The boot order the graph dictates: the topological sort of the version manifests (Kahn's algorithm, absorbed from the legacy Milpa\Plugin\ContractResolver) over the exact-string capability/contract ids they provide and require. The order is semantic — this is the ONE list toArray() does not sort lexicographically, because its sequence IS the payload: dependencies come before their dependents, and packages with no edges between them keep the exact order the host configured. It is still fully deterministic (a pure function of the input order). The members of a dependency cycle are excluded — they appear in conflicts[] as a dependency-cycle entry instead — while every non-cyclic package keeps its place. When several packages provide the same id, the edge source is the highest-priority provider — the same winner provider selection picks for resolved[] — and on a priority tie (the no-priority case included) the last provider in input order wins, byte-identical to the legacy ContractResolver semantics.

Field Type Semantics
name non-empty-string The package name, in boot position — the runtime maps it to its plugin record.
version string The package version, completing the name@version identity coa inspect and agents consume.

migrationHints[]

Emitted alongside a legacy path — a contract or a capability — telling you how to migrate off it.

Field Type Semantics
id non-empty-string The contract or capability id being migrated.
from non-empty-string The legacy implementation's (or provider's) version.
to ?string The migration target: the canonical contract version for a legacy contract, or capabilities.* for a legacy capability; null when a legacy contract has no contract manifest declaring one.
migrationUrl ?string The Academy migration URL; null if none is declared (always null for a capability hint).
message non-empty-string A one-line migration instruction.

learnLinks[]

The Academy links a resolved contract carries along (at least one of academy/migration is set).

Field Type Semantics
id non-empty-string The contract id the links belong to.
academy ?string The Academy lesson URL, or null.
migration ?string The Academy migration URL, or null.

errors[]

The learnable error attached to every blocking entry, every catalog-coded warning, and every permitted legacy path (its MILPA_LEGACY_CONTRACT_ACTIVE lesson — allowed, but never silent) — the agent shape of spec §20. Leads the report (right after status) so a reader sees the diagnosis first.

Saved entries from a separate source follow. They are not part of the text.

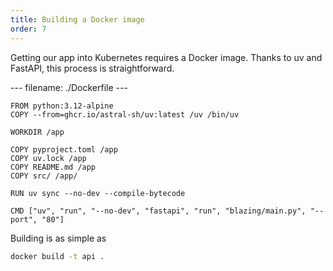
 ```yaml
---
title: Building a Docker image
order: 7
---
```


Getting our app into Kubernetes requires a Docker image. Thanks to uv and FastAPI, this process is straightforward.

--- filename: ./Dockerfile ---
```docker
FROM python:3.12-alpine
COPY --from=ghcr.io/astral-sh/uv:latest /uv /bin/uv

WORKDIR /app

COPY pyproject.toml /app
COPY uv.lock /app
COPY README.md /app
COPY src/ /app/

RUN uv sync --no-dev --compile-bytecode

CMD ["uv", "run", "--no-dev", "fastapi", "run", "blazing/main.py", "--port", "80"]
```

Building is as simple as

``` bash
docker build -t api .
```
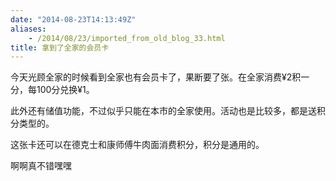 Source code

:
 ```yaml
---
date: "2014-08-23T14:13:49Z"
aliases:
    - /2014/08/23/imported_from_old_blog_33.html
title: 拿到了全家的会员卡
---
```


今天光顾全家的时候看到全家也有会员卡了，果断要了张。在全家消费¥2积一分，每100分兑换¥1。

此外还有储值功能，不过似乎只能在本市的全家使用。活动也是比较多，都是送积分类型的。

这张卡还可以在德克士和康师傅牛肉面消费积分，积分是通用的。

啊啊真不错嘿嘿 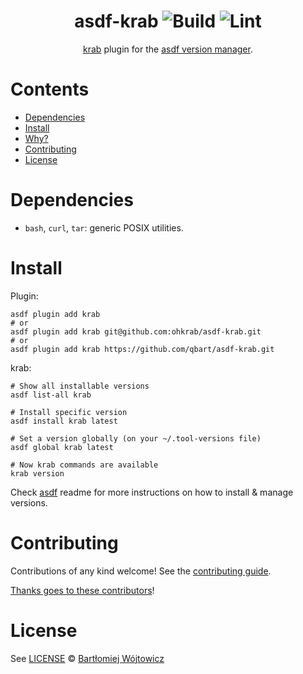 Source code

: <div align="center">

# asdf-krab ![Build](https://github.com/qbart/asdf-krab/workflows/Build/badge.svg) ![Lint](https://github.com/qbart/asdf-krab/workflows/Lint/badge.svg)

[krab](https://ohkrab.dev) plugin for the [asdf version manager](https://asdf-vm.com).

</div>

# Contents

- [Dependencies](#dependencies)
- [Install](#install)
- [Why?](#why)
- [Contributing](#contributing)
- [License](#license)

# Dependencies

- `bash`, `curl`, `tar`: generic POSIX utilities.

# Install

Plugin:

```shell
asdf plugin add krab
# or
asdf plugin add krab git@github.com:ohkrab/asdf-krab.git
# or
asdf plugin add krab https://github.com/qbart/asdf-krab.git
```

krab:

```shell
# Show all installable versions
asdf list-all krab

# Install specific version
asdf install krab latest

# Set a version globally (on your ~/.tool-versions file)
asdf global krab latest

# Now krab commands are available
krab version
```

Check [asdf](https://github.com/asdf-vm/asdf) readme for more instructions on how to
install & manage versions.

# Contributing

Contributions of any kind welcome! See the [contributing guide](contributing.md).

[Thanks goes to these contributors](https://github.com/qbart/asdf-krab/graphs/contributors)!

# License

See [LICENSE](LICENSE) © [Bartłomiej Wójtowicz](https://github.com/qbart/)
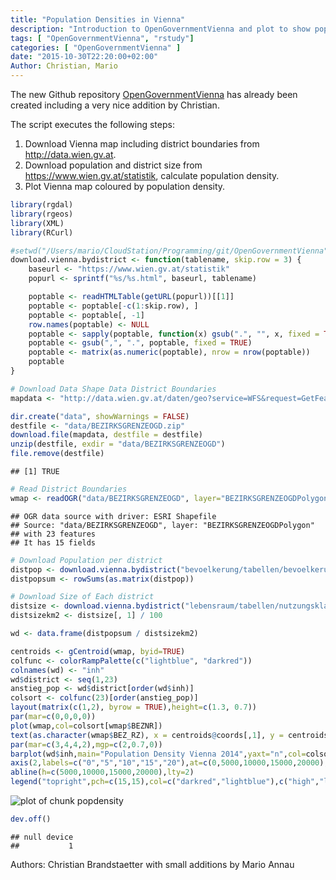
 ```yaml
---
title: "Population Densities in Vienna"
description: "Introduction to OpenGovernmentVienna and plot to show population densities"
tags: [ "OpenGovernmentVienna", "rstudy"]
categories: [ "OpenGovernmentVienna" ]
date: "2015-10-30T22:20:00+02:00"
Author: Christian, Mario
---
```


The new Github repository [OpenGovernmentVienna](https://github.com/ViennaR/OpenGovernmentVienna) has already been created including a very nice addition by Christian.

The script executes the following steps:

1. Download Vienna map including district boundaries from http://data.wien.gv.at.
2. Download population and district size from https://www.wien.gv.at/statistik, calculate population density.
3. Plot Vienna map coloured by population density.


```r
library(rgdal) 
library(rgeos) 
library(XML)
library(RCurl)

#setwd("/Users/mario/CloudStation/Programming/git/OpenGovernmentVienna")
download.vienna.bydistrict <- function(tablename, skip.row = 3) {
	baseurl <- "https://www.wien.gv.at/statistik"
	popurl <- sprintf("%s/%s.html", baseurl, tablename)

	poptable <- readHTMLTable(getURL(popurl))[[1]]
	poptable <- poptable[-c(1:skip.row), ]
	poptable <- poptable[, -1]
	row.names(poptable) <- NULL
	poptable <- sapply(poptable, function(x) gsub(".", "", x, fixed = TRUE))
	poptable <- gsub(",", ".", poptable, fixed = TRUE)
	poptable <- matrix(as.numeric(poptable), nrow = nrow(poptable))
	poptable
}

# Download Data Shape Data District Boundaries
mapdata <- "http://data.wien.gv.at/daten/geo?service=WFS&request=GetFeature&version=1.1.0&typeName=ogdwien:BEZIRKSGRENZEOGD&srsName=EPSG:4326&outputFormat=shape-zip"

dir.create("data", showWarnings = FALSE)
destfile <- "data/BEZIRKSGRENZEOGD.zip"
download.file(mapdata, destfile = destfile)
unzip(destfile, exdir = "data/BEZIRKSGRENZEOGD")
file.remove(destfile)
```

```
## [1] TRUE
```

```r
# Read District Boundaries
wmap <- readOGR("data/BEZIRKSGRENZEOGD", layer="BEZIRKSGRENZEOGDPolygon") 
```

```
## OGR data source with driver: ESRI Shapefile 
## Source: "data/BEZIRKSGRENZEOGD", layer: "BEZIRKSGRENZEOGDPolygon"
## with 23 features
## It has 15 fields
```

```r
# Download Population per district
distpop <- download.vienna.bydistrict("bevoelkerung/tabellen/bevoelkerung-alter-geschl-bez")
distpopsum <- rowSums(as.matrix(distpop))

# Download Size of Each district
distsize <- download.vienna.bydistrict("lebensraum/tabellen/nutzungsklassen-bez", skip.row = 2)
distsizekm2 <- distsize[, 1] / 100

wd <- data.frame(distpopsum / distsizekm2)

centroids <- gCentroid(wmap, byid=TRUE) 
colfunc <- colorRampPalette(c("lightblue", "darkred")) 
colnames(wd) <- "inh" 
wd$district <- seq(1,23) 
anstieg_pop <- wd$district[order(wd$inh)] 
colsort <- colfunc(23)[order(anstieg_pop)] 
layout(matrix(c(1,2), byrow = TRUE),height=c(1.3, 0.7)) 
par(mar=c(0,0,0,0)) 
plot(wmap,col=colsort[wmap$BEZNR]) 
text(as.character(wmap$BEZ_RZ), x = centroids@coords[,1], y = centroids@coords[,2],cex=0.5) 
par(mar=c(3,4,4,2),mgp=c(2,0.7,0)) 
barplot(wd$inh,main="Population Density Vienna 2014",yaxt="n",col=colsort,xlab="District",beside=T, ylab=expression(paste("1.000 Inhabitants km"^-2)),names.arg=as.roman(wd$district),las=2) 
axis(2,labels=c("0","5","10","15","20"),at=c(0,5000,10000,15000,20000),las=1) 
abline(h=c(5000,10000,15000,20000),lty=2) 
legend("topright",pch=c(15,15),col=c("darkred","lightblue"),c("high","low"),bg="white") 
```

![plot of chunk popdensity](/img/popdensity-1.png) 

```r
dev.off()
```

```
## null device 
##           1
```

Authors: Christian Brandstaetter with small additions by Mario Annau
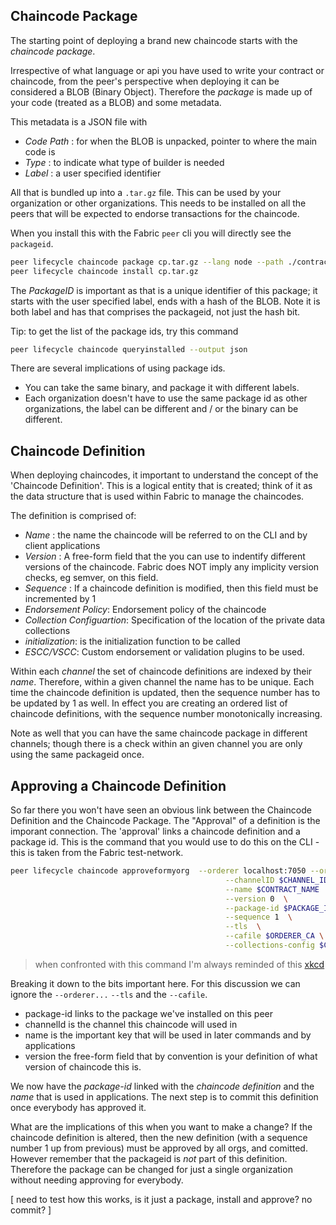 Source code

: ## Chaincode Package

The starting point of deploying a brand new chaincode starts with the *chaincode package*.

Irrespective of what language or api you have used to write your contract or chaincode, from the peer's perspective when deploying it can be considered a BLOB (Binary Object). Therefore the *package* is made up of your code (treated as a BLOB) and some metadata.

This metadata is a JSON file with

- *Code Path* : for when the BLOB is unpacked, pointer to where the main code is
- *Type* : to indicate what type of builder is needed
- *Label* : a user specified identifier

All that is bundled up into a `.tar.gz` file. This can be used by your organization or other organizations. This needs to be installed on all the peers that will be expected to endorse transactions for the chaincode. 

When you install this with the Fabric `peer` cli you will directly see the `packageid`.

```bash
peer lifecycle chaincode package cp.tar.gz --lang node --path ./contract --label cp_0
peer lifecycle chaincode install cp.tar.gz
```

The *PackageID* is important as that is a unique identifier of this package; it starts with the user specified label, ends with a hash of the BLOB.  Note it is both label and has that comprises the packageid, not just the hash bit. 

Tip: to get the list of the package ids, try this command
```bash
peer lifecycle chaincode queryinstalled --output json
```

There are several implications of using package ids.

- You can take the same binary, and package it with different labels.
- Each organization doesn't have to use the same package id as other organizations, the label can be different and / or the binary can be different.

## Chaincode Definition

When deploying chaincodes, it important to understand the concept of the 'Chaincode Definition'. This is a logical entity that is created; think of it as the data structure that is used within Fabric to manage the chaincodes. 

The definition is comprised of:

- *Name* : the name the chaincode will be referred to on the CLI and by client applications
- *Version* : A free-form field that the you can use to indentify different versions of the chaincode. Fabric does NOT imply any implicity version checks, eg semver, on this field. 
- *Sequence* : If a chaincode definition is modified, then this field must be incremented by 1
- *Endorsement Policy*: Endorsement policy of the chaincode
- *Collection Configuartion*: Specification of the location of the private data collections
- *initialization*: is the initialization function to be called
- *ESCC/VSCC*: Custom endorsement or validation plugins to be used.

Within each *channel* the set of chaincode definitions are indexed by their *name*. Therefore, within a given channel the name has to be unique. Each time the chaincode definition is updated, then the sequence number has to be updated by 1 as well. In effect you are creating an ordered list of chaincode definitions, with the sequence number monotonically increasing. 

Note as well that you can have the same chaincode package in different channels; though there is a check within an given channel you are only using the same packageid once. 

## Approving a Chaincode Definition

So far there you won't have seen an obvious link between the Chaincode Definition and the Chaincode Package. The "Approval" of a definition is the imporant connection. The 'approval' links a chaincode definition and a package id. This is the command that you would use to do this on the CLI - this is taken from the Fabric test-network.

```bash
peer lifecycle chaincode approveformyorg  --orderer localhost:7050 --ordererTLSHostnameOverride orderer.example.com \
                                                --channelID $CHANNEL_ID  \
                                                --name $CONTRACT_NAME  \
                                                --version 0  \
                                                --package-id $PACKAGE_ID \
                                                --sequence 1  \
                                                --tls  \
                                                --cafile $ORDERER_CA \
                                                --collections-config $COLLECTIONS_JSON \

```

> when confronted with this command I'm always reminded of this [xkcd](https://imgs.xkcd.com/comics/tar.png)

Breaking it down to the bits important here.  For this discussion we can ignore the `--orderer...` `--tls` and the `--cafile`. 

- package-id links to the package we've installed on this peer
- channelId is the channel this chaincode will used in
- name is the important key that will be used in later commands and by applications
- version the free-form field that by convention is your definition of what version of chaincode this is.

We now have the *package-id* linked with the *chaincode definition* and the *name* that is used in applications.
The next step is to commit this definition once everybody has approved it. 

What are the implications of this when you want to make a change? If the chaincode definition is altered, then the new definition (with a sequence number 1 up from previous) must be approved by all orgs, and comitted. However remember that the packageid is *not* part of this definition. Therefore the package can be changed for just a single organization without needing approving for everybody.

[ need to test how this works, is it just a package, install and approve?  no commit? ]






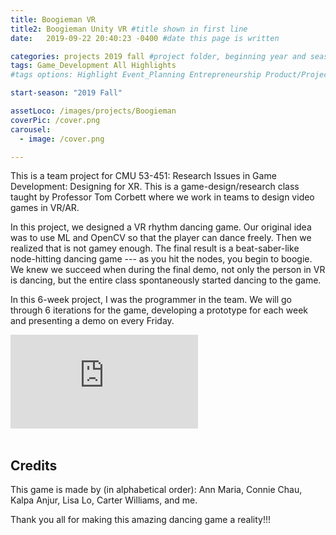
 ```yaml
---
title: Boogieman VR
title2: Boogieman Unity VR #title shown in first line
date:   2019-09-22 20:40:23 -0400 #date this page is written

categories: projects 2019 fall #project folder, beginning year and season
tags: Game_Development All Highlights
#tags options: Highlight Event_Planning Entrepreneurship Product/Project_Management Game_Development Marketing Negotiation  Web_Design

start-season: "2019 Fall"

assetLoco: /images/projects/Boogieman
coverPic: /cover.png
carousel:
  - image: /cover.png

---
```


This is a team project for CMU 53-451: Research Issues in Game Development: Designing for XR. This is a game-design/research class taught by Professor Tom Corbett where we work in teams to design video games in VR/AR.

In this project, we designed a VR rhythm dancing game. Our original idea was to use ML and OpenCV so that the player can dance freely. Then we realized that is not gamey enough. The final result is a beat-saber-like node-hitting dancing game --- as you hit the nodes, you begin to boogie. We knew we succeed when during the final demo, not only the person in VR is dancing, but the entire class spontaneously started dancing to the game.

In this 6-week project, I was the programmer in the team. We will go through 6 iterations for the game, developing a prototype for each week and presenting a demo on every Friday.

<div class="iframe-container"><iframe src="https://www.youtube.com/embed/kXyuNnvKIBo" frameborder="0" allow="accelerometer; autoplay; encrypted-media; gyroscope; picture-in-picture" allowfullscreen></iframe></div><br>


## Credits
This game is made by (in alphabetical order): Ann Maria, Connie Chau, Kalpa Anjur, Lisa Lo, Carter Williams, and me.

Thank you all for making this amazing dancing game a reality!!!
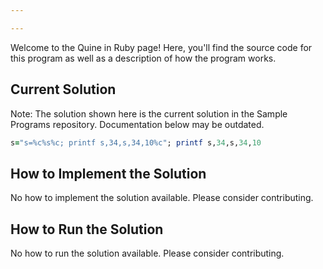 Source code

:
 ```yaml
---

---
```


Welcome to the Quine in Ruby page! Here, you'll find the source code for this program as well as a description of how the program works.

## Current Solution

Note: The solution shown here is the current solution in the Sample Programs repository. Documentation below may be outdated.

```Ruby
s="s=%c%s%c; printf s,34,s,34,10%c"; printf s,34,s,34,10

```

## How to Implement the Solution

No how to implement the solution available. Please consider contributing.

## How to Run the Solution

No how to run the solution available. Please consider contributing. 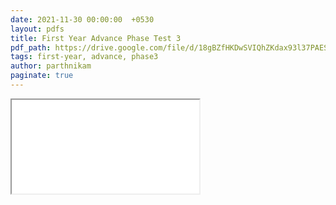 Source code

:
 ```yaml
---
date: 2021-11-30 00:00:00  +0530
layout: pdfs
title: First Year Advance Phase Test 3
pdf_path: https://drive.google.com/file/d/18gBZfHKDwSVIQhZKdax93l37PAESJbPg/preview?usp=drive_link
tags: first-year, advance, phase3
author: parthnikam
paginate: true
---
```


<iframe class="embed-pdf" src="{{ page.pdf_path }}#toolbar=0" seamless="seamless" scrolling="no" style="overflow:hidden"></iframe>
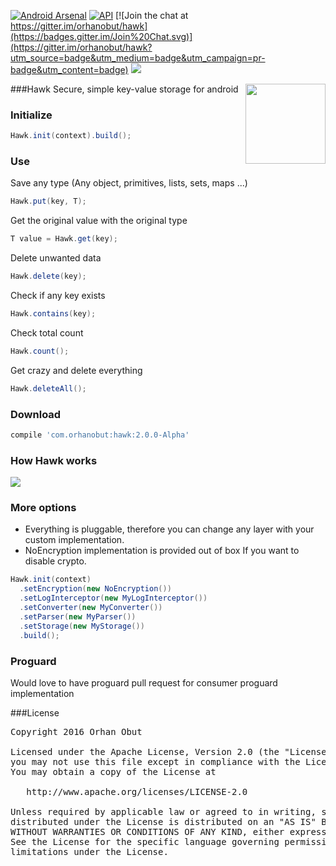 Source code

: [![Android Arsenal](https://img.shields.io/badge/Android%20Arsenal-Hawk-brightgreen.svg?style=flat)](https://android-arsenal.com/details/1/1568)      [![API](https://img.shields.io/badge/API-8%2B-brightgreen.svg?style=flat)](https://android-arsenal.com/api?level=8)   [![Join the chat at https://gitter.im/orhanobut/hawk](https://badges.gitter.im/Join%20Chat.svg)](https://gitter.im/orhanobut/hawk?utm_source=badge&utm_medium=badge&utm_campaign=pr-badge&utm_content=badge)  [![](https://img.shields.io/badge/AndroidWeekly-%23141-blue.svg)](http://androidweekly.net/issues/issue-141)

<img align='right' src='https://github.com/orhanobut/hawk/blob/master/art/hawk-logo.png' width='128' height='128'/>

###Hawk
Secure, simple key-value storage for android

### Initialize
```java
Hawk.init(context).build();
```
### Use
Save any type (Any object, primitives, lists, sets, maps ...)
```java
Hawk.put(key, T);
```
Get the original value with the original type
```java
T value = Hawk.get(key);
```
Delete unwanted data
```java
Hawk.delete(key);
```
Check if any key exists
```java
Hawk.contains(key);
```
Check total count
```java
Hawk.count();
```
Get crazy and delete everything
```java
Hawk.deleteAll();
```

### Download
```groovy
compile 'com.orhanobut:hawk:2.0.0-Alpha'
```

###  How Hawk works

<img src='https://github.com/orhanobut/hawk/blob/master/art/how-hawk-works.png'/>

### More options
- Everything is pluggable, therefore you can change any layer with your custom implementation.
- NoEncryption implementation is provided out of box If you want to disable crypto.
```java
Hawk.init(context)
  .setEncryption(new NoEncryption())
  .setLogInterceptor(new MyLogInterceptor())
  .setConverter(new MyConverter())
  .setParser(new MyParser())
  .setStorage(new MyStorage())
  .build();
```

### Proguard
Would love to have proguard pull request for consumer proguard implementation

###License
<pre>
Copyright 2016 Orhan Obut

Licensed under the Apache License, Version 2.0 (the "License");
you may not use this file except in compliance with the License.
You may obtain a copy of the License at

   http://www.apache.org/licenses/LICENSE-2.0

Unless required by applicable law or agreed to in writing, software
distributed under the License is distributed on an "AS IS" BASIS,
WITHOUT WARRANTIES OR CONDITIONS OF ANY KIND, either express or implied.
See the License for the specific language governing permissions and
limitations under the License.
</pre>

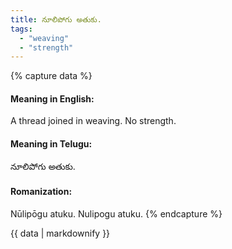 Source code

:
 ```yaml
---
title: నూలిపోగు అతుకు.
tags:
  - "weaving"
  - "strength"
---
```


{% capture data %}
#### Meaning in English:
A thread joined in weaving.
No strength.

#### Meaning in Telugu:
నూలిపోగు అతుకు.

#### Romanization:
Nūlipōgu atuku.
Nulipogu atuku.
{% endcapture %}

{{ data | markdownify }}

Errors attribute their requirer: when a package (vendor/package@x.y.z) or a contract (contract:<id>@<v>) — not the host profile — asked for a missing capability, the message names it (acme/crm@1.2.0 requires the capability "crm.mailer", …), so the reader learns who opened the graph, not just what is absent. The attribution covers both version codes too, as a consistent pair (acme/crm@1.2.0 requires the contract "milpa.persistence"; it is implemented, but …). Host-origin entries keep the The host profile … phrasing. A oneOf requirement that exhausts every candidate teaches its whole search space: the error's context.oneOf lists the alternatives tried (the frozen missing[] entry never carries them) and the message enumerates every candidate — … but none of ["log.sink", "log.file", "log.syslog"] provides it. When the only existing candidates sit out of range, the version-miss message names them instead of implying the primary id is provided — The capability "log.sink" is provided only through ["log.syslog"], but no provider's contractVersion satisfies the constraint "^2.0". MILPA_MANIFEST_DRIFT is caller-emitted rather than engine-emitted: it is built by DriftDetector::toLearnableErrors() when a package's milpa.json no longer matches its #[PluginMetadata]. Consumers render any report's diagnosis with ResolutionReport::firstLearnableLine() — the canonical {code}: {message} — {why} Fix: {fixes[0]} Learn: {learn.academy.en} line, null when errors[] is empty.

Field Type Semantics
code non-empty-string (catalog) The learnable-error code.
message non-empty-string The human-readable diagnosis for this occurrence.
why non-empty-string The concept the failure violated — what to learn from it.
context array The identifying fields that produced the error — engine-emitted contexts follow the endorsed key order frozen in errors[].context below.
fixes string[] Human-readable ways to resolve it.
recommendedActions array[] Typed, machine-actionable recommendations derived from the code and context — the entry shape and type domain are frozen in errors[].recommendedActions[] below.
learn array The bilingual Academy links map, frozen in errors[].learn below.

errors[].context

Every engine-emitted context carries its keys in one endorsed order: the requirement identity first (id, constraint, and the oneOf alternatives that widen it), then where (surface), then the two parties (requiredBy, providedBy), then the degradation path (fallback), and the host label last. Keys are optional — a field with nothing to say is omitted, never null — but when present they appear in exactly this relative order. id and hostProfile are always present.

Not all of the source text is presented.